SOURCE MATERIAL below:
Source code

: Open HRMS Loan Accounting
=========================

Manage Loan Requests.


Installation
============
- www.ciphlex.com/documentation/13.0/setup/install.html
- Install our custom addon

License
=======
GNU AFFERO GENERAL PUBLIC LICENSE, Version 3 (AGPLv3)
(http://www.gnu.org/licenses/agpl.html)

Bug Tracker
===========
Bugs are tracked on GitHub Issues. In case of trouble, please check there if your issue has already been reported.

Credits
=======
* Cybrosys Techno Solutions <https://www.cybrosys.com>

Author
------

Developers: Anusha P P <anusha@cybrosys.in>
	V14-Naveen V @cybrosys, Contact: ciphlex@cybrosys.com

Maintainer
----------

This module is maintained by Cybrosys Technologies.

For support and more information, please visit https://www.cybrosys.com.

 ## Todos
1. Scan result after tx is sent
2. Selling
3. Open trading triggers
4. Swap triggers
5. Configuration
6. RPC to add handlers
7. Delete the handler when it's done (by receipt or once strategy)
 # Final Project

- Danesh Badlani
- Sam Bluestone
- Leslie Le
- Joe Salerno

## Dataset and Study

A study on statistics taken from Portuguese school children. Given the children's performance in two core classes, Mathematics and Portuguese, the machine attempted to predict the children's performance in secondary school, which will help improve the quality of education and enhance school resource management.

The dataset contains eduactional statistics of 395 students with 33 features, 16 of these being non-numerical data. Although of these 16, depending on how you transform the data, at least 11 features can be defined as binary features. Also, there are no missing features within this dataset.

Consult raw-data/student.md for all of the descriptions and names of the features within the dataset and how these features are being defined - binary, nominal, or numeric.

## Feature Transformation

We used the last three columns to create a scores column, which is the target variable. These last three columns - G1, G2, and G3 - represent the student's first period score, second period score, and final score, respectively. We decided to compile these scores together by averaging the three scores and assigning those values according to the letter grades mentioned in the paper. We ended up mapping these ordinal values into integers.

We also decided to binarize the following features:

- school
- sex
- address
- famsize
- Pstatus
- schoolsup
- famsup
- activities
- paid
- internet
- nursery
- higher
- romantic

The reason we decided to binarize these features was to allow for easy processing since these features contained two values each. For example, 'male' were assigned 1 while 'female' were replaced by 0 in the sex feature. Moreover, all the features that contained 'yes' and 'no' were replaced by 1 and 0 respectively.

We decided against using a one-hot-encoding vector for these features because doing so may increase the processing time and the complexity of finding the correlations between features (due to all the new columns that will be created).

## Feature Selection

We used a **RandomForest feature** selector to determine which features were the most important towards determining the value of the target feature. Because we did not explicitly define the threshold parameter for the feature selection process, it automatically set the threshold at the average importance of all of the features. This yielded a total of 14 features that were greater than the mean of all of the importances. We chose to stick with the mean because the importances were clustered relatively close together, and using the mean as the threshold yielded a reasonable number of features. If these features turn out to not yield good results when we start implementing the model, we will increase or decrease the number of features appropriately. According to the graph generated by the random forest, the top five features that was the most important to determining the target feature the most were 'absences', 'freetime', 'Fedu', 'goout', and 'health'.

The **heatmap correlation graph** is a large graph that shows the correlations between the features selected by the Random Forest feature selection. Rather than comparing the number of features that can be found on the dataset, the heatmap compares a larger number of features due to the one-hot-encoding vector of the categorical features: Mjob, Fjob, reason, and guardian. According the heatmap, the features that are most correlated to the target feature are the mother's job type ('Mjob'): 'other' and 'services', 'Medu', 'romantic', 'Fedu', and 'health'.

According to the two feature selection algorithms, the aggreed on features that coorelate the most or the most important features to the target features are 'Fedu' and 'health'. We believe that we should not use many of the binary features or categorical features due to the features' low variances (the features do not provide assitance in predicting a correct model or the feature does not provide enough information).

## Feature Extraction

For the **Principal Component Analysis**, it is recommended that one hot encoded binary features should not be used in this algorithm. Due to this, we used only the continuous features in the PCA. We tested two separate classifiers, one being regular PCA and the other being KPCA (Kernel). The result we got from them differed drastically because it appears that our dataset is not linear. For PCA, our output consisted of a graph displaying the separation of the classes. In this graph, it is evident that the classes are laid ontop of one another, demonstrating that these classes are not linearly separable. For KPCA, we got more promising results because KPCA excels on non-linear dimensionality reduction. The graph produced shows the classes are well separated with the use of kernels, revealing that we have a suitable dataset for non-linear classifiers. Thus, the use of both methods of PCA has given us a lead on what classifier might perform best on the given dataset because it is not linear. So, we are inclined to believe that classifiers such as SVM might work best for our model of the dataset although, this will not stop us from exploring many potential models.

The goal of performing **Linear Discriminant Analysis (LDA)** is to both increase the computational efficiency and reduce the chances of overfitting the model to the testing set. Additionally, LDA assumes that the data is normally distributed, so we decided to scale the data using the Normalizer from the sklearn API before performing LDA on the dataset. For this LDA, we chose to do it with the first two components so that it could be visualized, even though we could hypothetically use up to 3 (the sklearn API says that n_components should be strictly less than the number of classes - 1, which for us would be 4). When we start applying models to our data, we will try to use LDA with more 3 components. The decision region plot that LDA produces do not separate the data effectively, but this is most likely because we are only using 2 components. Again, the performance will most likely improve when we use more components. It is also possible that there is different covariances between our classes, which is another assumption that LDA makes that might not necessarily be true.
End of SOURCE MATERIAL.
* _WHAT YOU ARE ASKED TO DO_: Every line in the entries above that has the word "Open" should be identified and copied.

* _SOLUTION TO THIS PROBLEM_:
: Open HRMS Loan Accounting
3. Open trading triggers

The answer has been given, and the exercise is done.